=== AIM OF THE EXERCISE ===
An exact transcription of all the records, free of pictures, is the expected answer.

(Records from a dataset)

══════

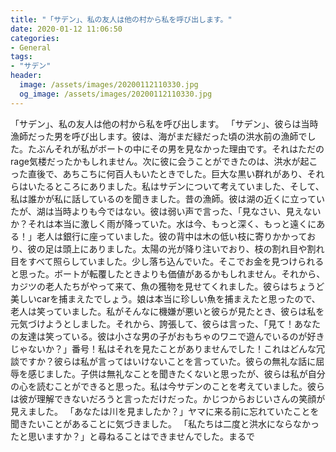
 ```yaml
---
title: "「サデン」、私の友人は他の村から私を呼び出します。"
date: 2020-01-12 11:06:50
categories:
- General
tags:
- "サデン"
header:
  image: /assets/images/20200112110330.jpg
  og_image: /assets/images/20200112110330.jpg
---
```


「サデン」、私の友人は他の村から私を呼び出します。 「サデン」、彼らは当時漁師だった男を呼び出します。彼は、海がまだ緑だった頃の洪水前の漁師でした。たぶんそれが私がボートの中にその男を見なかった理由です。それはただのrage気楼だったかもしれません。次に彼に会うことができたのは、洪水が起こった直後で、あちこちに何百人もいたときでした。巨大な黒い群れがあり、それらはいたるところにありました。私はサデンについて考えていました、そして、私は誰かが私に話しているのを聞きました。昔の漁師。彼は湖の近くに立っていたが、湖は当時よりも今ではない。彼は弱い声で言った、「見なさい、見えないか？それは本当に激しく雨が降っていた。水は今、もっと深く、もっと遠くにある！」老人は銀行に座っていました。彼の背中は木の低い枝に寄りかかっており、彼の足は頭上にありました。太陽の光が降り注いでおり、枝の割れ目や割れ目をすべて照らしていました。少し落ち込んでいた。そこでお金を見つけられると思った。ボートが転覆したときよりも価値があるかもしれません。それから、カジツの老人たちがやって来て、魚の獲物を見せてくれました。彼らはちょうど美しいcarを捕まえたでしょう。娘は本当に珍しい魚を捕まえたと思ったので、老人は笑っていました。私がそんなに機嫌が悪いと彼らが見たとき、彼らは私を元気づけようとしました。それから、誇張して、彼らは言った、「見て！あなたの友達は笑っている。彼は小さな男の子がおもちゃのワニで遊んでいるのが好きじゃないか？」番号！私はそれを見たことがありませんでした！これはどんな冗談ですか？彼らは私が言ってはいけないことを言っていた。彼らの無礼な話に屈辱を感じました。子供は無礼なことを聞きたくないと思ったが、彼らは私が自分の心を読むことができると思った。私は今サデンのことを考えていました。彼らは彼が理解できないだろうと言っただけだった。かじつからおじいさんの笑顔が見えました。 「あなたは川を見ましたか？」ヤマに来る前に忘れていたことを聞きたいことがあることに気づきました。 「私たちは二度と洪水にならなかったと思いますか？」と尋ねることはできませんでした。まるで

══════

=== SOLUTION FOR THIS TASK ===
 ```yaml
---
title: "「サデン」、私の友人は他の村から私を呼び出します。"
date: 2020-01-12 11:06:50
categories:
- General
tags:
- "サデン"
header:
  image: /assets/images/20200112110330.jpg
  og_image: /assets/images/20200112110330.jpg
---
```


「サデン」、私の友人は他の村から私を呼び出します。 「サデン」、彼らは当時漁師だった男を呼び出します。彼は、海がまだ緑だった頃の洪水前の漁師でした。たぶんそれが私がボートの中にその男を見なかった理由です。それはただのrage気楼だったかもしれません。次に彼に会うことができたのは、洪水が起こった直後で、あちこちに何百人もいたときでした。巨大な黒い群れがあり、それらはいたるところにありました。私はサデンについて考えていました、そして、私は誰かが私に話しているのを聞きました。昔の漁師。彼は湖の近くに立っていたが、湖は当時よりも今ではない。彼は弱い声で言った、「見なさい、見えないか？それは本当に激しく雨が降っていた。水は今、もっと深く、もっと遠くにある！」老人は銀行に座っていました。彼の背中は木の低い枝に寄りかかっており、彼の足は頭上にありました。太陽の光が降り注いでおり、枝の割れ目や割れ目をすべて照らしていました。少し落ち込んでいた。そこでお金を見つけられると思った。ボートが転覆したときよりも価値があるかもしれません。それから、カジツの老人たちがやって来て、魚の獲物を見せてくれました。彼らはちょうど美しいcarを捕まえたでしょう。娘は本当に珍しい魚を捕まえたと思ったので、老人は笑っていました。私がそんなに機嫌が悪いと彼らが見たとき、彼らは私を元気づけようとしました。それから、誇張して、彼らは言った、「見て！あなたの友達は笑っている。彼は小さな男の子がおもちゃのワニで遊んでいるのが好きじゃないか？」番号！私はそれを見たことがありませんでした！これはどんな冗談ですか？彼らは私が言ってはいけないことを言っていた。彼らの無礼な話に屈辱を感じました。子供は無礼なことを聞きたくないと思ったが、彼らは私が自分の心を読むことができると思った。私は今サデンのことを考えていました。彼らは彼が理解できないだろうと言っただけだった。かじつからおじいさんの笑顔が見えました。 「あなたは川を見ましたか？」ヤマに来る前に忘れていたことを聞きたいことがあることに気づきました。 「私たちは二度と洪水にならなかったと思いますか？」と尋ねることはできませんでした。まるで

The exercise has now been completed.